• [TASK]:
All entries below must be given again exactly as they stand.

━━ DATASET EXTRACT ━━

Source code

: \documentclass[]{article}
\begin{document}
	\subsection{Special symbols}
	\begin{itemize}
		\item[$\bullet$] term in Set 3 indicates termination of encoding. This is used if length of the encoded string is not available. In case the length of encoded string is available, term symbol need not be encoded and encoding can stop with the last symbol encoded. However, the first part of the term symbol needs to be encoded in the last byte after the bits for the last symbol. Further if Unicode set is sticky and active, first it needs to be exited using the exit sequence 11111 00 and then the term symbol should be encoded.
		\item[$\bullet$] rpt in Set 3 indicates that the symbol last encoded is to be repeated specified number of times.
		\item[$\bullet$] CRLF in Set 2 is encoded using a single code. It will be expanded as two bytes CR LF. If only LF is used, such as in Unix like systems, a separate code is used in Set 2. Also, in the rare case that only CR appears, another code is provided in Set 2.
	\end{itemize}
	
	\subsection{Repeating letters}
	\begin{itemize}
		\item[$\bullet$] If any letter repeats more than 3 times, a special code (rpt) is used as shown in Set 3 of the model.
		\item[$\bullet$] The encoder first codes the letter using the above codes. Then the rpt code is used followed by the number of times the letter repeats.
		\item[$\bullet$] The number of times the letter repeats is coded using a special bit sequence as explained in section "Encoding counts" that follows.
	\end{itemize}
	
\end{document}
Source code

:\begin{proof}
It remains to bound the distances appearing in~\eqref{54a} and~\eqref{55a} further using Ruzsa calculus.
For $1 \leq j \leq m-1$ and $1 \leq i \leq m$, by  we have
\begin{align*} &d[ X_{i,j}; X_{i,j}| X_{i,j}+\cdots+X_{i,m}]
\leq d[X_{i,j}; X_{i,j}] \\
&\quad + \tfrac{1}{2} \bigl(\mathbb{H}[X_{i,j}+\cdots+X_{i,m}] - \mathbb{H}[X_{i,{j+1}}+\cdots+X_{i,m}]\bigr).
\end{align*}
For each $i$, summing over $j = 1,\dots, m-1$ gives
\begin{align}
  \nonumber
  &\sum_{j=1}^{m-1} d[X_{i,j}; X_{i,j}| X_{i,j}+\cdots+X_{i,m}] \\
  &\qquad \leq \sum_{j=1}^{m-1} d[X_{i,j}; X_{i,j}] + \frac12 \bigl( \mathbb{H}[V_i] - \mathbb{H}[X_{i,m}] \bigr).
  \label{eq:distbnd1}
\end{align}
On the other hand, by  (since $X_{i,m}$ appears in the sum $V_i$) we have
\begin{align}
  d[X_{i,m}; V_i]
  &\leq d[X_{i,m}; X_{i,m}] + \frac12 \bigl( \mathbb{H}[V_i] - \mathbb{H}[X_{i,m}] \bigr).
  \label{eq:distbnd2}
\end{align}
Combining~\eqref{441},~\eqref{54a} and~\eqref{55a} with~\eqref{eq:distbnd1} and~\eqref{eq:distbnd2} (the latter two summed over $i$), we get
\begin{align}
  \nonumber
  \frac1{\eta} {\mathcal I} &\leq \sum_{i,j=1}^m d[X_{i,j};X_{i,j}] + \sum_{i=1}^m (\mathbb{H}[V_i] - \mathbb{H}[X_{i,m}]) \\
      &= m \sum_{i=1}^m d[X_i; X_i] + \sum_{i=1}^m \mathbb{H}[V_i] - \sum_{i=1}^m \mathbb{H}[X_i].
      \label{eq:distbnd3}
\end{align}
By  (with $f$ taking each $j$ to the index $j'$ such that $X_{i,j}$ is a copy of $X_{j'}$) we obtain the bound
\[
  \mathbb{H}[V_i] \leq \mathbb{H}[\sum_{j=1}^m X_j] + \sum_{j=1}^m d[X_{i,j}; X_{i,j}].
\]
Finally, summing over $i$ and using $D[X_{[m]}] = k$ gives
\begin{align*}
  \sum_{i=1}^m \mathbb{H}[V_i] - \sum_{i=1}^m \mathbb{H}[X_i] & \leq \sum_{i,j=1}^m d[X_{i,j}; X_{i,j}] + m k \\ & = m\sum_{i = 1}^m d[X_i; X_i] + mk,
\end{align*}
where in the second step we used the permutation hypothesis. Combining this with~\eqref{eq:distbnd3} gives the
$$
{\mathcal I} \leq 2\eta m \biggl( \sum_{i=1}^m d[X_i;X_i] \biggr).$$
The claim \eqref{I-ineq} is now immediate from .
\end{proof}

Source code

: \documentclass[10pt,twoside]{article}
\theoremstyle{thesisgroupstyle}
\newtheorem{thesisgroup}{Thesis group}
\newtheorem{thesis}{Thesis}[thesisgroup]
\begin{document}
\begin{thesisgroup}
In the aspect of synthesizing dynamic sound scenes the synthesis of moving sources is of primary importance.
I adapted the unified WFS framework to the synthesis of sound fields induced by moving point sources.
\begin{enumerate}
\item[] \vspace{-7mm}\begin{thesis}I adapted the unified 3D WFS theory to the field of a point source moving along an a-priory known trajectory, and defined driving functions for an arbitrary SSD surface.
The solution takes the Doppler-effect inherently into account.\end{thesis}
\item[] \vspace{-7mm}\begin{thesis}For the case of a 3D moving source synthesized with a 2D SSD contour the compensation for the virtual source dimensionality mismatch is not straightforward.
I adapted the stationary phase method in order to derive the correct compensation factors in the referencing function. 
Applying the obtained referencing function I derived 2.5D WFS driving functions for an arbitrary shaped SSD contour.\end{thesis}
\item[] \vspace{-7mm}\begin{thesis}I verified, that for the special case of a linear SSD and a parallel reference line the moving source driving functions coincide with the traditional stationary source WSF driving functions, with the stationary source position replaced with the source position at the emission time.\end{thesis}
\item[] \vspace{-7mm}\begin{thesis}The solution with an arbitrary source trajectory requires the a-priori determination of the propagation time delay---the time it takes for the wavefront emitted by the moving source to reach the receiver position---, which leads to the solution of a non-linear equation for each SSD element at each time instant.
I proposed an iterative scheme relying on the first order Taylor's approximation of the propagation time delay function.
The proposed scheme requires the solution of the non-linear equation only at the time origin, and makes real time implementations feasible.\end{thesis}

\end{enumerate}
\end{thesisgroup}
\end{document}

━━━

• [OUTPUT FOR THIS TASK]:
Source code

: \documentclass[]{article}
\begin{document}
	\subsection{Special symbols}
	\begin{itemize}
		\item[$\bullet$] term in Set 3 indicates termination of encoding. This is used if length of the encoded string is not available. In case the length of encoded string is available, term symbol need not be encoded and encoding can stop with the last symbol encoded. However, the first part of the term symbol needs to be encoded in the last byte after the bits for the last symbol. Further if Unicode set is sticky and active, first it needs to be exited using the exit sequence 11111 00 and then the term symbol should be encoded.
		\item[$\bullet$] rpt in Set 3 indicates that the symbol last encoded is to be repeated specified number of times.
		\item[$\bullet$] CRLF in Set 2 is encoded using a single code. It will be expanded as two bytes CR LF. If only LF is used, such as in Unix like systems, a separate code is used in Set 2. Also, in the rare case that only CR appears, another code is provided in Set 2.
	\end{itemize}
	
	\subsection{Repeating letters}
	\begin{itemize}
		\item[$\bullet$] If any letter repeats more than 3 times, a special code (rpt) is used as shown in Set 3 of the model.
		\item[$\bullet$] The encoder first codes the letter using the above codes. Then the rpt code is used followed by the number of times the letter repeats.
		\item[$\bullet$] The number of times the letter repeats is coded using a special bit sequence as explained in section "Encoding counts" that follows.
	\end{itemize}
	
\end{document}
Source code

:\begin{proof}
It remains to bound the distances appearing in~\eqref{54a} and~\eqref{55a} further using Ruzsa calculus.
For $1 \leq j \leq m-1$ and $1 \leq i \leq m$, by  we have
\begin{align*} &d[ X_{i,j}; X_{i,j}| X_{i,j}+\cdots+X_{i,m}]
\leq d[X_{i,j}; X_{i,j}] \\
&\quad + \tfrac{1}{2} \bigl(\mathbb{H}[X_{i,j}+\cdots+X_{i,m}] - \mathbb{H}[X_{i,{j+1}}+\cdots+X_{i,m}]\bigr).
\end{align*}
For each $i$, summing over $j = 1,\dots, m-1$ gives
\begin{align}
  \nonumber
  &\sum_{j=1}^{m-1} d[X_{i,j}; X_{i,j}| X_{i,j}+\cdots+X_{i,m}] \\
  &\qquad \leq \sum_{j=1}^{m-1} d[X_{i,j}; X_{i,j}] + \frac12 \bigl( \mathbb{H}[V_i] - \mathbb{H}[X_{i,m}] \bigr).
  \label{eq:distbnd1}
\end{align}
On the other hand, by  (since $X_{i,m}$ appears in the sum $V_i$) we have
\begin{align}
  d[X_{i,m}; V_i]
  &\leq d[X_{i,m}; X_{i,m}] + \frac12 \bigl( \mathbb{H}[V_i] - \mathbb{H}[X_{i,m}] \bigr).
  \label{eq:distbnd2}
\end{align}
Combining~\eqref{441},~\eqref{54a} and~\eqref{55a} with~\eqref{eq:distbnd1} and~\eqref{eq:distbnd2} (the latter two summed over $i$), we get
\begin{align}
  \nonumber
  \frac1{\eta} {\mathcal I} &\leq \sum_{i,j=1}^m d[X_{i,j};X_{i,j}] + \sum_{i=1}^m (\mathbb{H}[V_i] - \mathbb{H}[X_{i,m}]) \\
      &= m \sum_{i=1}^m d[X_i; X_i] + \sum_{i=1}^m \mathbb{H}[V_i] - \sum_{i=1}^m \mathbb{H}[X_i].
      \label{eq:distbnd3}
\end{align}
By  (with $f$ taking each $j$ to the index $j'$ such that $X_{i,j}$ is a copy of $X_{j'}$) we obtain the bound
\[
  \mathbb{H}[V_i] \leq \mathbb{H}[\sum_{j=1}^m X_j] + \sum_{j=1}^m d[X_{i,j}; X_{i,j}].
\]
Finally, summing over $i$ and using $D[X_{[m]}] = k$ gives
\begin{align*}
  \sum_{i=1}^m \mathbb{H}[V_i] - \sum_{i=1}^m \mathbb{H}[X_i] & \leq \sum_{i,j=1}^m d[X_{i,j}; X_{i,j}] + m k \\ & = m\sum_{i = 1}^m d[X_i; X_i] + mk,
\end{align*}
where in the second step we used the permutation hypothesis. Combining this with~\eqref{eq:distbnd3} gives the
$$
{\mathcal I} \leq 2\eta m \biggl( \sum_{i=1}^m d[X_i;X_i] \biggr).$$
The claim \eqref{I-ineq} is now immediate from .
\end{proof}

Source code

: \documentclass[10pt,twoside]{article}
\theoremstyle{thesisgroupstyle}
\newtheorem{thesisgroup}{Thesis group}
\newtheorem{thesis}{Thesis}[thesisgroup]
\begin{document}
\begin{thesisgroup}
In the aspect of synthesizing dynamic sound scenes the synthesis of moving sources is of primary importance.
I adapted the unified WFS framework to the synthesis of sound fields induced by moving point sources.
\begin{enumerate}
\item[] \vspace{-7mm}\begin{thesis}I adapted the unified 3D WFS theory to the field of a point source moving along an a-priory known trajectory, and defined driving functions for an arbitrary SSD surface.
The solution takes the Doppler-effect inherently into account.\end{thesis}
\item[] \vspace{-7mm}\begin{thesis}For the case of a 3D moving source synthesized with a 2D SSD contour the compensation for the virtual source dimensionality mismatch is not straightforward.
I adapted the stationary phase method in order to derive the correct compensation factors in the referencing function. 
Applying the obtained referencing function I derived 2.5D WFS driving functions for an arbitrary shaped SSD contour.\end{thesis}
\item[] \vspace{-7mm}\begin{thesis}I verified, that for the special case of a linear SSD and a parallel reference line the moving source driving functions coincide with the traditional stationary source WSF driving functions, with the stationary source position replaced with the source position at the emission time.\end{thesis}
\item[] \vspace{-7mm}\begin{thesis}The solution with an arbitrary source trajectory requires the a-priori determination of the propagation time delay---the time it takes for the wavefront emitted by the moving source to reach the receiver position---, which leads to the solution of a non-linear equation for each SSD element at each time instant.
I proposed an iterative scheme relying on the first order Taylor's approximation of the propagation time delay function.
The proposed scheme requires the solution of the non-linear equation only at the time origin, and makes real time implementations feasible.\end{thesis}

\end{enumerate}
\end{thesisgroup}
\end{document}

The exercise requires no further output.